The Australian dollar surged more than 1% overnight after the US Federal Reserve kept rates on hold and dampened expectations that it would continue on its previous path to hike interest rates.
The dollar is now trading above US 75.5 cents – more than 10% higher since hitting a low of US 68.3 cents just over two months ago.
Interestingly, the Australian dollar was already trending higher before this recent surge thanks to the mini-rally in commodity prices. Australia's currency is tightly linked to commodity prices and any strength in commodities is usually reflected in our currency's fluctuations.
The recent surge hasn't been limited to moves against the US dollar either. It has gained around 10% against the Chinese Yuan, 8% against the Euro and 7.5% against the Yen.
While this is bad news for our major exporters including our miners and oil producers, it is good news for our importers as a higher Australian dollar makes importing goods from overseas cheaper.
Three shares that could benefit from a higher Australian dollar include:
Beacon Lighting Group Ltd (ASX: BLX)
Beacon Lighting is one Australia's major suppliers of lighting, ceiling fans and light globes with 93 stores across Australia. The majority of products that are purchased and imported by the company are purchased in US dollars and sourced from China. The company has, to date, effectively hedged against movements in the currency, but its current program ends in April. The recent surge in the dollar should provide Beacon Lighting with an opportunity to lock in a more favourable program for future purchases. The company's first half FY16 results showed a 22% increase in net profit over the previous corresponding period and this strong growth is expected to continue in the second half with same-store sales already making a positive contribution since the start of the year.

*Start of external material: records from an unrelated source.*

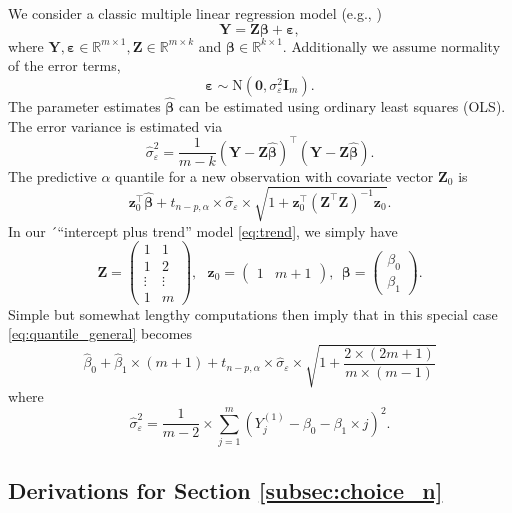 \documentclass[12pt]{article}
\begin{document}
We consider a classic multiple linear regression model (e.g., \citealt{Fahrmeir2013})
$$
\mathbf{Y} = \mathbf{Z}\boldsymbol{\beta} + \boldsymbol{\varepsilon},
$$
where $\mathbf{Y}, \boldsymbol{\varepsilon} \in \mathbb{R}^{m\times 1}, \mathbf{Z}\in \mathbb{R}^{m \times k}$ and $\boldsymbol{\beta} \in \mathbb{R}^{k \times 1}$. Additionally we assume normality of the error terms,
$$
\boldsymbol{\varepsilon} \sim \text{N}(\boldsymbol{0}, \sigma^2_\varepsilon \mathbf{I}_m).
$$
The parameter estimates $\hat{\boldsymbol{\beta}}$ can be estimated using ordinary least squares (OLS). The error variance is estimated via
$$
\hat{\sigma}^2_\varepsilon = \frac{1}{m - k} (\mathbf{Y} - \mathbf{Z}\hat{\boldsymbol{\beta}})^\top (\mathbf{Y} - \mathbf{Z}\hat{\boldsymbol{\beta}}).
$$
The predictive $\alpha$ quantile for a new observation with covariate vector $\mathbf{Z}_0$ is
\begin{equation}
\mathbf{z}_0^\top\hat{\boldsymbol{\beta}} + t_{n - p, \alpha} \times \hat{\sigma}_\varepsilon\times \sqrt{1 + \mathbf{z}_0^\top (\mathbf{Z}^\top\mathbf{Z})^{-1} \mathbf{z}_0}.\label{eq:quantile_general}
\end{equation}
In our ´``intercept plus trend'' model \eqref{eq:trend}, we simply have
$$
\mathbf{Z} = \left( \begin{array}{cc}
1 & 1\\
1 & 2\\
\vdots & \vdots\\
1 & m
\end{array}\right),\ \ \ \mathbf{z}_0 = \left( \begin{array}{cc}
1 & m + 1
\end{array}\right), \ \ 
\boldsymbol{\beta} = \left( \begin{array}{c}
\beta_0 \\ \beta_1
\end{array}\right).
$$
Simple but somewhat lengthy computations then imply that in this special case \eqref{eq:quantile_general} becomes
\begin{equation}
\hat{\beta}_0 + \hat{\beta}_1 \times (m + 1) + t_{n - p, \alpha} \times \hat{\sigma}_\varepsilon\times \sqrt{1 + \frac{2\times(2m + 1)}{m\times (m - 1)}}
\end{equation}
where
$$
\hat{\sigma}^2_\varepsilon = \frac{1}{m - 2} \times \sum_{j = 1}^m \left(Y^{(1)}_j - \beta_0 - \beta_1 \times j\right)^2.
$$

\subsection{Derivations for Section \ref{subsec:choice_n}}
\label{appendix:derivation_n}
\end{document}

Nick Scali Limited (ASX: NCK)
Nick Scali is an Australian furniture retailer which operates predominantly on the east coast of Australia under the Nick Scali and Sofas2Go brands. The company is reliant on importing most of its furniture and has, in the past, warned of business conditions becoming more difficult as a result of a lower Australian dollar. Not only does this squeeze margins, it also makes implementing price increases more difficult especially when it operates in a very competitive market. The recent surge in the dollar, therefore, will be a welcome relief to Nick Scali and provide it with just a little more breathing space to reach its full year targets. At the release of its half-year FY16 results, the company announced it expects net profit after tax for FY16 to be in the range of $22 million to $24 million – an increase of between 28% and 40% over FY15.
Lovisa Holdings Ltd (ASX: LOV)
Lovisa is a specialist fashion jewellery retailer operating 259 stores across Australia, New Zealand, Singapore, Malaysia, South Africa, the UK and the Arabian Gulf. The shares were hit hard in late January after it revealed its margins were being impacted by a lower Australian dollar and increased sales activity. Cost of goods increased 15% as a result of the depreciating currency and while some of this impact was being offset by increasing its retail prices, it still resulted in a 1.2% fall in gross margins. Investors were clearly spooked by this and the shares nose-dived 45% as a result. The shares have since stabilised and if the dollar continues to appreciate, there could be further upside in the share price from here.
Foolish takeaway
While most companies in Australia generally benefit from a lower Australian dollar, it is important for investors to remember there can also be winners when the dollar appreciates.